He had had no intention of running for the presidential nomination in 1912, and, indeed, in the autumn of 1911 told many of his most faithful supporters that he was very much averse to doing so; but already a swelling tide of disapproval of the Taft administration had increased in volume to such an extent that it swept over a large part of the country. The Insurgents pleaded for a definite leadership, and to them, and to many who did not call themselves by that name, there was but one leader whom they were willing to follow, and that was Theodore Roosevelt.
The force of this great wave culminated in the letter of the seven governors in January, 1912, a letter in which those same seven governors begged him to take, openly, the leadership of Progressive Republicanism, and to allow his name to be used as a presidential nominee in the June convention of 1912. Just before that letter was published, he writes in his usual sweet way in connection with a visit which he and Mrs. Roosevelt had intended to pay me in New York (they were at Sagamore Hill). After speaking of an illness which prevented Mrs. Roosevelt from coming to me, he said, knowing that I had made certain engagements for them: “Do you wish to have me come alone? Do exactly what you think best. I will be in for Tuesday night in any case, and will be at your house as agreed. I don’t know when I have ever enjoyed anything more than my lunch at Fannie’s [our dear friend Mrs. James Russell Parsons],—it was a real feast of Lucullus,—only far better.” This letter is very boyish and content with friends and family, and most unlike a man absorbed in schemes of sinister usurpation, schemes of which he was so soon to be accused.
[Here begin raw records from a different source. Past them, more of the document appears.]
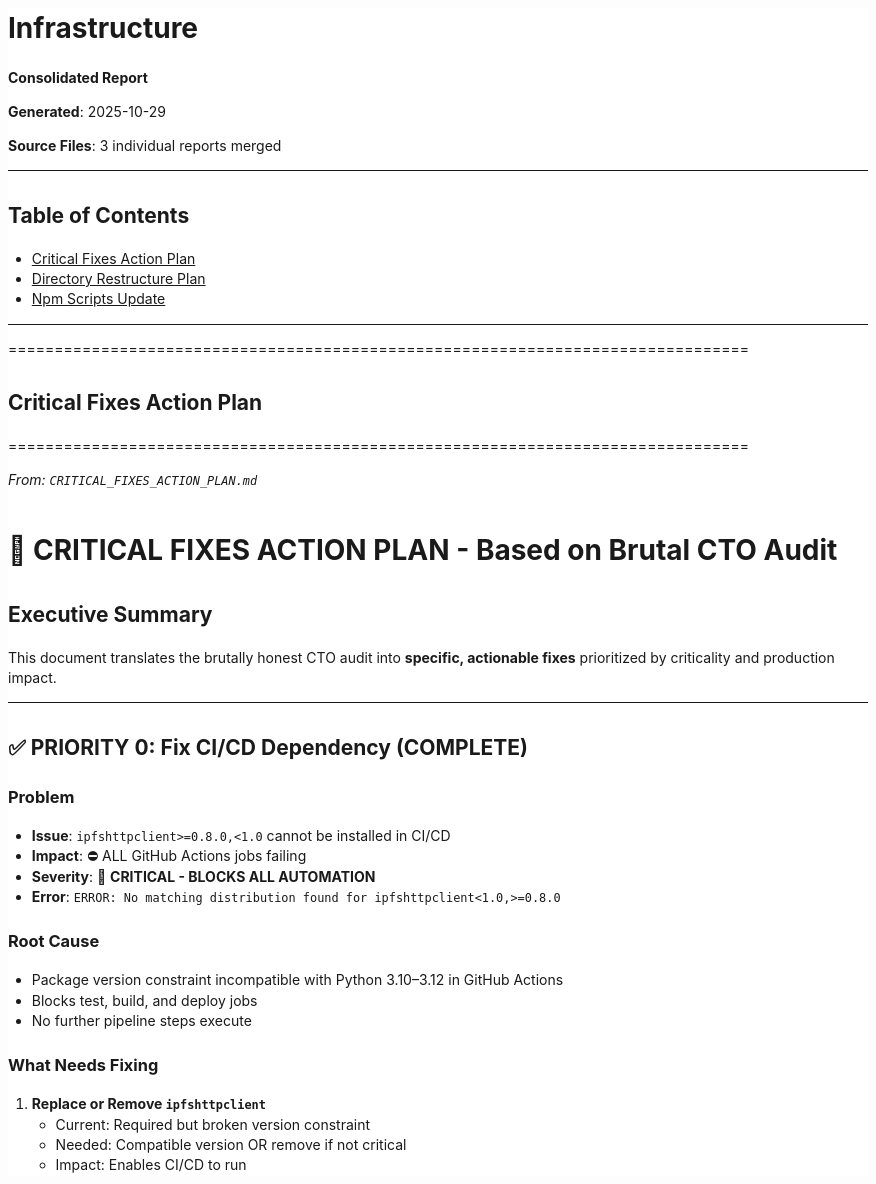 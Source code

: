 # Infrastructure

**Consolidated Report**

**Generated**: 2025-10-29

**Source Files**: 3 individual reports merged

---


## Table of Contents

- [Critical Fixes Action Plan](#critical-fixes-action-plan)
- [Directory Restructure Plan](#directory-restructure-plan)
- [Npm Scripts Update](#npm-scripts-update)

---


================================================================================
## Critical Fixes Action Plan
================================================================================

*From: `CRITICAL_FIXES_ACTION_PLAN.md`*


# 🔴 CRITICAL FIXES ACTION PLAN - Based on Brutal CTO Audit

## Executive Summary

This document translates the brutally honest CTO audit into **specific, actionable fixes** prioritized by criticality and production impact.

---

## ✅ PRIORITY 0: Fix CI/CD Dependency (COMPLETE)

### Problem
- **Issue**: `ipfshttpclient>=0.8.0,<1.0` cannot be installed in CI/CD
- **Impact**: ⛔ ALL GitHub Actions jobs failing
- **Severity**: 🔴 **CRITICAL - BLOCKS ALL AUTOMATION**
- **Error**: `ERROR: No matching distribution found for ipfshttpclient<1.0,>=0.8.0`

### Root Cause
- Package version constraint incompatible with Python 3.10–3.12 in GitHub Actions
- Blocks test, build, and deploy jobs
- No further pipeline steps execute

### What Needs Fixing
1. **Replace or Remove `ipfshttpclient`**
   - Current: Required but broken version constraint
   - Needed: Compatible version OR remove if not critical
   - Impact: Enables CI/CD to run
In the library at my own house in New York City, a fateful meeting took place shortly after this last letter came. I confess to having had serious doubts as to what his answer should be to that request of the seven governors. Personally, I felt the sacrifice asked of him was almost too great. I realized perfectly the great struggle before him and all that it probably would mean, and it seemed to me that he had already given all that was required of just such service to his beloved country. But, just as he felt in 1898 that, having preached war upon Spain, he must take active part in that war, so in 1912 he came to feel strongly that, having inaugurated certain policies as President which had not been carried out by his successor—having preached the necessity for industrial legislation which had not been backed by those in public authority—it was his duty to bare his breast to the “slings and arrows of outrageous fortune,” and accept the position of leader of Progressive Republicanism in order to try to translate into practical reality the ideals which he had upheld before his countrymen. His answer to the seven governors pledged himself to such leadership, and the great upheaval of 1912 took place.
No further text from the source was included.